(What you need to do):
Print exactly the lines below between the line holding "This folder covers" and the line holding "- Sample code implementations", inclusive, and nothing more.

Dataset entries

- Opening Delimiter -

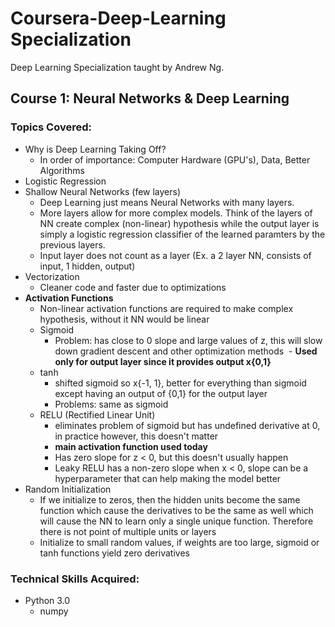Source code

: # Coursera-Deep-Learning Specialization
Deep Learning Specialization taught by Andrew Ng.
## Course 1: Neural Networks & Deep Learning
### Topics Covered:
- Why is Deep Learning Taking Off?
	- In order of importance: Computer Hardware (GPU's), Data, Better Algorithms
- Logistic Regression
- Shallow Neural Networks (few layers)
 	- Deep Learning just means Neural Networks with many layers.
    - More layers allow for more complex models. Think of the layers of NN create complex (non-linear) hypothesis while the output layer is simply a logistic regression classifier of the learned paramters by the previous layers.
 	- Input layer does not count as a layer (Ex. a 2 layer NN, consists of input, 1 hidden, output)
- Vectorization
 	- Cleaner code and faster due to optimizations
- **Activation Functions**
	- Non-linear activation functions are required to make complex hypothesis, without it NN would be linear
 	- Sigmoid
  		- Problem: has close to 0 slope and large values of z, this will slow down gradient descent and other optimization methods
 		 - **Used only for output layer since it provides output x{0,1}**
 	- tanh
  		- shifted sigmoid so x{-1, 1}, better for everything than sigmoid except having an output of {0,1} for the output layer
  		- Problems: same as sigmoid
 	- RELU (Rectified Linear Unit)
  		- eliminates problem of sigmoid but has undefined derivative at 0, in practice however, this doesn't matter
  		- **main activation function used today**
        - Has zero slope for z < 0, but this doesn't usually happen
        - Leaky RELU has a non-zero slope when x < 0, slope can be a hyperparameter that can help making the model better
 - Random Initialization
  	- If we initialize to zeros, then the hidden units become the same function which cause the derivatives to be the same as well which will cause the NN to learn only a single unique function. Therefore there is not point of multiple units or layers
    - Initialize to small random values, if weights are too large, sigmoid or tanh functions yield zero derivatives

### Technical Skills Acquired:
- Python 3.0
  - numpy
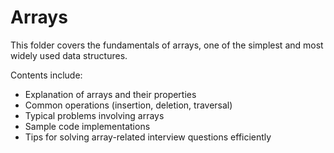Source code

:# Arrays

This folder covers the fundamentals of arrays, one of the simplest and most widely used data structures.

Contents include:

- Explanation of arrays and their properties
- Common operations (insertion, deletion, traversal)
- Typical problems involving arrays
- Sample code implementations
- Tips for solving array-related interview questions efficiently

- Closing Delimiter -

(Exercise result):
This folder covers the fundamentals of arrays, one of the simplest and most widely used data structures.

Contents include:

- Explanation of arrays and their properties
- Common operations (insertion, deletion, traversal)
- Typical problems involving arrays
- Sample code implementations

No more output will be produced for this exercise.